Toen ik tijdens mijn burn-out diezelfde afbeelding per ongeluk een keer tegenkwam, werd ik even voor het blok gezet. Want nog steeds hechtte ik veel waarde aan het gevoel dat dit gummetje bij mij opriep. Het deed me niet alleen denken aan mijn opa, maar ook aan mezelf als klein meisje. Door naar dat specifieke plaatje te kijken was ik even weer die kleine Lonneke. Het gaf me kracht en liet me even aarden.
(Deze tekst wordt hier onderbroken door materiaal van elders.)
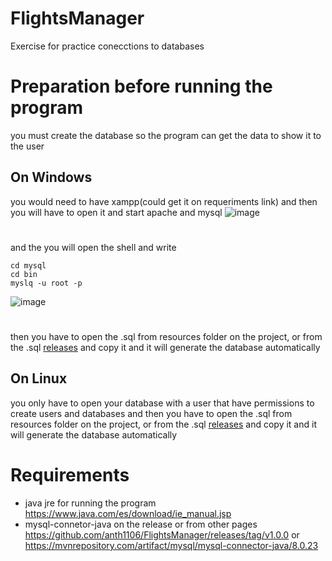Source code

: # FlightsManager
Exercise for practice conecctions to databases

# Preparation before running the program
you must create the database so the program can get the data to show it to the user
## On Windows
you would need to have xampp(could get it on requeriments link) and then you will have to open it and start apache and mysql
![image](https://user-images.githubusercontent.com/61751339/151205870-2a63933d-c339-48aa-8a2b-4c3f104fa681.png)
#
and the you will open the shell and write

    cd mysql
    cd bin
    myslq -u root -p
![image](https://user-images.githubusercontent.com/61751339/151206228-5ef72368-a8d8-4ee3-bc4b-d4f279fcfbec.png)
#
then you have to open the .sql from resources folder on the project, or from the .sql [releases](https://github.com/anth1106/FlightsManager/releases/tag/v1.0.0)  and copy it and it will generate the database automatically
## On Linux 
you only have to open your database with a user that have permissions to create users and databases
and then you have to open the .sql from resources folder on the project, or from the .sql [releases](https://github.com/anth1106/FlightsManager/releases/tag/v1.0.0)  and copy it and it will generate the database automatically

# Requirements

 - java jre for running the program https://www.java.com/es/download/ie_manual.jsp
 - mysql-connetor-java on the release or from other pages https://github.com/anth1106/FlightsManager/releases/tag/v1.0.0 or https://mvnrepository.com/artifact/mysql/mysql-connector-java/8.0.23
Juist door de herinneringen die ik het plaatje had meegegeven. Door de golf aan emoties werd ik gek genoeg juist wat rustiger. Mijn hoofd zit vol herinneringen. Ik bedacht me dat het helemaal niet zinvol zou zijn om ook alles te (willen) onthouden. Als ik iets aan die periode bij me wilde houden, zorgde mijn hoofd hier zelf wel voor, ik hoefde dit niet te pushen.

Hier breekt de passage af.